August 25, 2009 It’s amazing to watch a kid internalizing something that is happening to them and then see it show up in their play. I was in the kitchen cleaning up today and heard Jake yelling, “No, no, no!” at Tanner as she was saying, “You have to hold still or it will hurt!” This, in the world of a mother, is grounds for leaping the kitchen bar to see what is going on.
What I found was Jake, lying on the floor with his shirt unbuttoned, Tanner trying to hold him down as she “sliced” him with a pretend scalpel from the doctor kit. After convincing Tanner that she really shouldn’t hold her brother down for pretend medical procedures, I volunteered to let her operate on me instead.

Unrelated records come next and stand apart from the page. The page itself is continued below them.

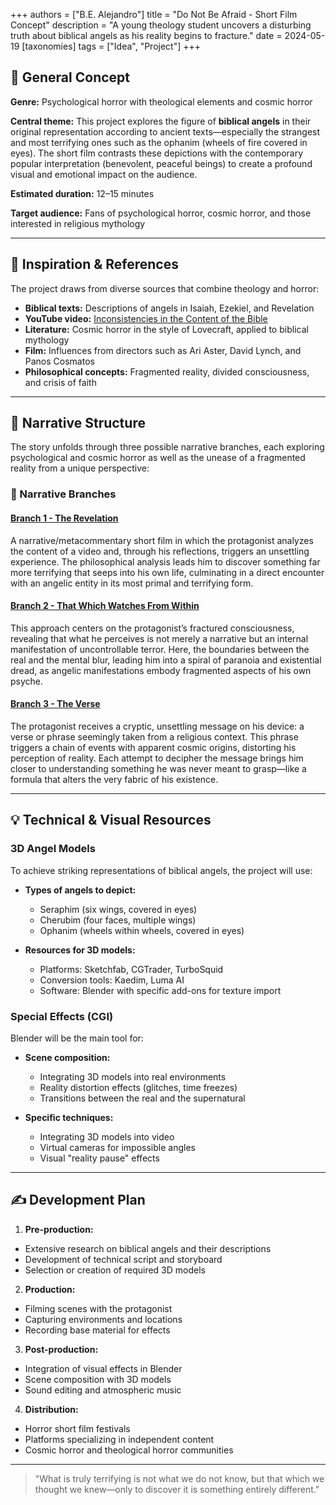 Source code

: +++
authors = ["B.E. Alejandro"]
title = "Do Not Be Afraid - Short Film Concept"
description = "A young theology student uncovers a disturbing truth about biblical angels as his reality begins to fracture."
date = 2024-05-19
[taxonomies]
tags = ["Idea", "Project"]
+++

## 📝 General Concept

**Genre:** Psychological horror with theological elements and cosmic horror

**Central theme:** This project explores the figure of **biblical angels** in their original representation according to ancient texts—especially the strangest and most terrifying ones such as the ophanim (wheels of fire covered in eyes). The short film contrasts these depictions with the contemporary popular interpretation (benevolent, peaceful beings) to create a profound visual and emotional impact on the audience.

**Estimated duration:** 12–15 minutes

**Target audience:** Fans of psychological horror, cosmic horror, and those interested in religious mythology

---

## 🧠 Inspiration & References

The project draws from diverse sources that combine theology and horror:

- **Biblical texts:** Descriptions of angels in Isaiah, Ezekiel, and Revelation
- **YouTube video:** [Inconsistencies in the Content of the Bible](https://www.youtube.com/watch?v=w5eLMNeeYwg)
- **Literature:** Cosmic horror in the style of Lovecraft, applied to biblical mythology
- **Film:** Influences from directors such as Ari Aster, David Lynch, and Panos Cosmatos
- **Philosophical concepts:** Fragmented reality, divided consciousness, and crisis of faith

---

## 🎥 Narrative Structure

The story unfolds through three possible narrative branches, each exploring psychological and cosmic horror as well as the unease of a fragmented reality from a unique perspective:

### 🔀 Narrative Branches

#### [Branch 1 - The Revelation](@/blog/cortometraje/rama1.md)
A narrative/metacommentary short film in which the protagonist analyzes the content of a video and, through his reflections, triggers an unsettling experience. The philosophical analysis leads him to discover something far more terrifying that seeps into his own life, culminating in a direct encounter with an angelic entity in its most primal and terrifying form.

#### [Branch 2 - That Which Watches From Within](@/blog/cortometraje/rama2.md)
This approach centers on the protagonist’s fractured consciousness, revealing that what he perceives is not merely a narrative but an internal manifestation of uncontrollable terror. Here, the boundaries between the real and the mental blur, leading him into a spiral of paranoia and existential dread, as angelic manifestations embody fragmented aspects of his own psyche.

#### [Branch 3 - The Verse](@/blog/cortometraje/rama3.md)
The protagonist receives a cryptic, unsettling message on his device: a verse or phrase seemingly taken from a religious context. This phrase triggers a chain of events with apparent cosmic origins, distorting his perception of reality. Each attempt to decipher the message brings him closer to understanding something he was never meant to grasp—like a formula that alters the very fabric of his existence.

---

## 💡 Technical & Visual Resources

### 3D Angel Models

To achieve striking representations of biblical angels, the project will use:

- **Types of angels to depict:**
  - Seraphim (six wings, covered in eyes)
  - Cherubim (four faces, multiple wings)
  - Ophanim (wheels within wheels, covered in eyes)

- **Resources for 3D models:**
  - Platforms: Sketchfab, CGTrader, TurboSquid
  - Conversion tools: Kaedim, Luma AI
  - Software: Blender with specific add-ons for texture import

### Special Effects (CGI)

Blender will be the main tool for:

- **Scene composition:**
  - Integrating 3D models into real environments
  - Reality distortion effects (glitches, time freezes)
  - Transitions between the real and the supernatural

- **Specific techniques:**
  - Integrating 3D models into video
  - Virtual cameras for impossible angles
  - Visual "reality pause" effects

---

## ✍️ Development Plan

1. **Pre-production:**
- Extensive research on biblical angels and their descriptions
- Development of technical script and storyboard
- Selection or creation of required 3D models

2. **Production:**
- Filming scenes with the protagonist
- Capturing environments and locations
- Recording base material for effects

3. **Post-production:**
- Integration of visual effects in Blender
- Scene composition with 3D models
- Sound editing and atmospheric music

4. **Distribution:**
- Horror short film festivals
- Platforms specializing in independent content
- Cosmic horror and theological horror communities

---

> "What is truly terrifying is not what we do not know, but that which we thought we knew—only to discover it is something entirely different."
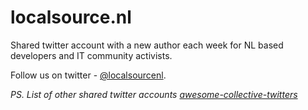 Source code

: # localsource.nl

Shared twitter account with a new author each week for NL based developers and IT community activists.

Follow us on twitter - [@localsourcenl][uh].

_PS. List of other shared twitter accounts [awesome-collective-twitters](https://github.com/iamstarkov/awesome-collective-twitters)_

[uh]: https://twitter.com/localsourcenl
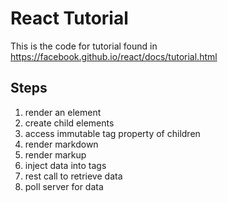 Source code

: # React Tutorial
This is the code for tutorial found in
  https://facebook.github.io/react/docs/tutorial.html

## Steps
1. render an element
2. create child elements
3. access immutable tag property of children
4. render markdown
5. render markup
6. inject data into tags
7. rest call to retrieve data
8. poll server for data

Tanner proceeded, with great aplomb, to surgically implant a port-a-cath into my chest. Well, actually, it was a little closer to my belly-button, but why nitpick?
She then accessed my port with a pretend needle, and with a syringe, proceeded to “flush” my port and administer chemo. All the while, I was supposed to be asleep from “sleepy milk.”

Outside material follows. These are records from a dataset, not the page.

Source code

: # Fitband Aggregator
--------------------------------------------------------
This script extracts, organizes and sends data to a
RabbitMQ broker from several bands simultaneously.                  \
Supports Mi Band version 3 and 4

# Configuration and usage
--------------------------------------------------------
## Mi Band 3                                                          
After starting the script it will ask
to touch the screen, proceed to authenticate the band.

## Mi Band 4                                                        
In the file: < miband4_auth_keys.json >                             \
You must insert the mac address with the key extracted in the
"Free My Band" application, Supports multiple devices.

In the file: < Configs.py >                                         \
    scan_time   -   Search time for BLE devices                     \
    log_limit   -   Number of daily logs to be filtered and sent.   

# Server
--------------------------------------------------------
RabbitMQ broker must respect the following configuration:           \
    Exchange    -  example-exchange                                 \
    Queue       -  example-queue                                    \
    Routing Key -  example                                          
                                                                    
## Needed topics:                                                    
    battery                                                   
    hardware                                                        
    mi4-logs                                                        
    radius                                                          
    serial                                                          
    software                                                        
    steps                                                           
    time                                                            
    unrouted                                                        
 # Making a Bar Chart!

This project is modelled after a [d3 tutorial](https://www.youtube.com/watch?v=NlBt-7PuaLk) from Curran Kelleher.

Priceless… both for my memory bank and for Tanner’s mental health. In one playful moment, she turned the tables and became the one in control of all the medical procedures she has endured. Good for her.

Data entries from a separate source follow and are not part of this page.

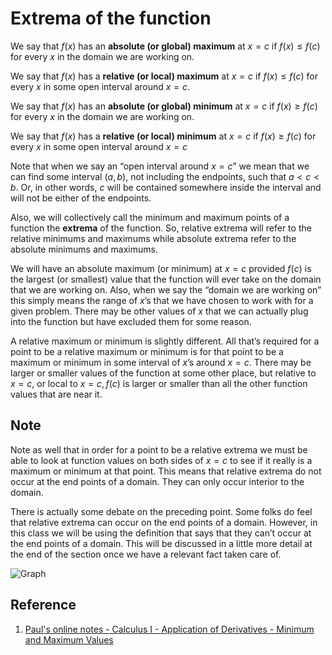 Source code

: # Extrema of the function

We say that $f(x)$ has an **absolute (or global) maximum** at $x = c$ if $f(x) \leq f(c)$ for every $x$ in the domain we are working on.

We say that $f(x)$ has a **relative (or local) maximum** at $x = c$ if $f(x) \leq f(c)$ for every $x$ in some open interval around $x = c$.

We say that $f(x)$ has an **absolute (or global) minimum** at $x = c$ if $f(x) \geq f(c)$ for every $x$ in the domain we are working on.

We say that $f(x)$ has a **relative (or local) minimum** at $x = c$ if $f(x) \geq f(c)$ for every $x$ in some open interval around $x = c$

Note that when we say an “open interval around $x = c$” we mean that we can find some interval $(a, b)$, not including the endpoints, such that $a \lt c \lt b$. Or, in other words, $c$ will be contained somewhere inside the interval and will not be either of the endpoints.

Also, we will collectively call the minimum and maximum points of a function the **extrema** of the function. So, relative extrema will refer to the relative minimums and maximums while absolute extrema refer to the absolute minimums and maximums.

We will have an absolute maximum (or minimum) at $x = c$ provided $f(c)$ is the largest (or smallest) value that the function will ever take on the domain that we are working on. Also, when we say the “domain we are working on” this simply means the range of $x$’s that we have chosen to work with for a given problem. There may be other values of $x$ that we can actually plug into the function but have excluded them for some reason.

A relative maximum or minimum is slightly different. All that’s required for a point to be a relative maximum or minimum is for that point to be a maximum or minimum in some interval of $x$’s around $x = c$. There may be larger or smaller values of the function at some other place, but relative to $x = c$, or local to $x = c, f(c)$ is larger or smaller than all the other function values that are near it.

## Note

Note as well that in order for a point to be a relative extrema we must be able to look at function values on both sides of $x = c$ to see if it really is a maximum or minimum at that point. This means that relative extrema do not occur at the end points of a domain. They can only occur interior to the domain.

There is actually some debate on the preceding point. Some folks do feel that relative extrema can occur on the end points of a domain. However, in this class we will be using the definition that says that they can’t occur at the end points of a domain. This will be discussed in a little more detail at the end of the section once we have a relevant fact taken care of.

![Graph](https://upload.wikimedia.org/wikipedia/commons/thumb/6/68/Extrema_example_original.svg/1280px-Extrema_example_original.svg.png)

## Reference

1. [Paul's online notes - Calculus I - Application of Derivatives - Minimum and Maximum Values](https://tutorial.math.lamar.edu/Classes/CalcI/MinMaxValues.aspx)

This play mimics many of the things that happen to her each week at clinic or have happened to her during her hospital stay at diagnosis. The day after she was diagnosed, Tanner had a port-a-cath surgically implanted into her chest. This is a small, circular port with a silicone bubble on the top and a catheter line that runs from the port to an artery directly above her heart. When she needs anything you would normally receive or give through an IV (blood, medicine, chemo, etc.), she gets it through her port. It allows medicine to get through her body quickly and allows her more freedom than a central line which leaves the IV tubes hanging out of the child’s chest. Every week, when we go to clinic, the nurse sticks Tanner with an IV needle through her skin into her port. That’s how they draw blood to check her counts and how the administer her chemo. Luckily, there is a numbing cream we can put on her port before we go to the hospital that really cuts down on the pain of accessing (and deaccessing) the port.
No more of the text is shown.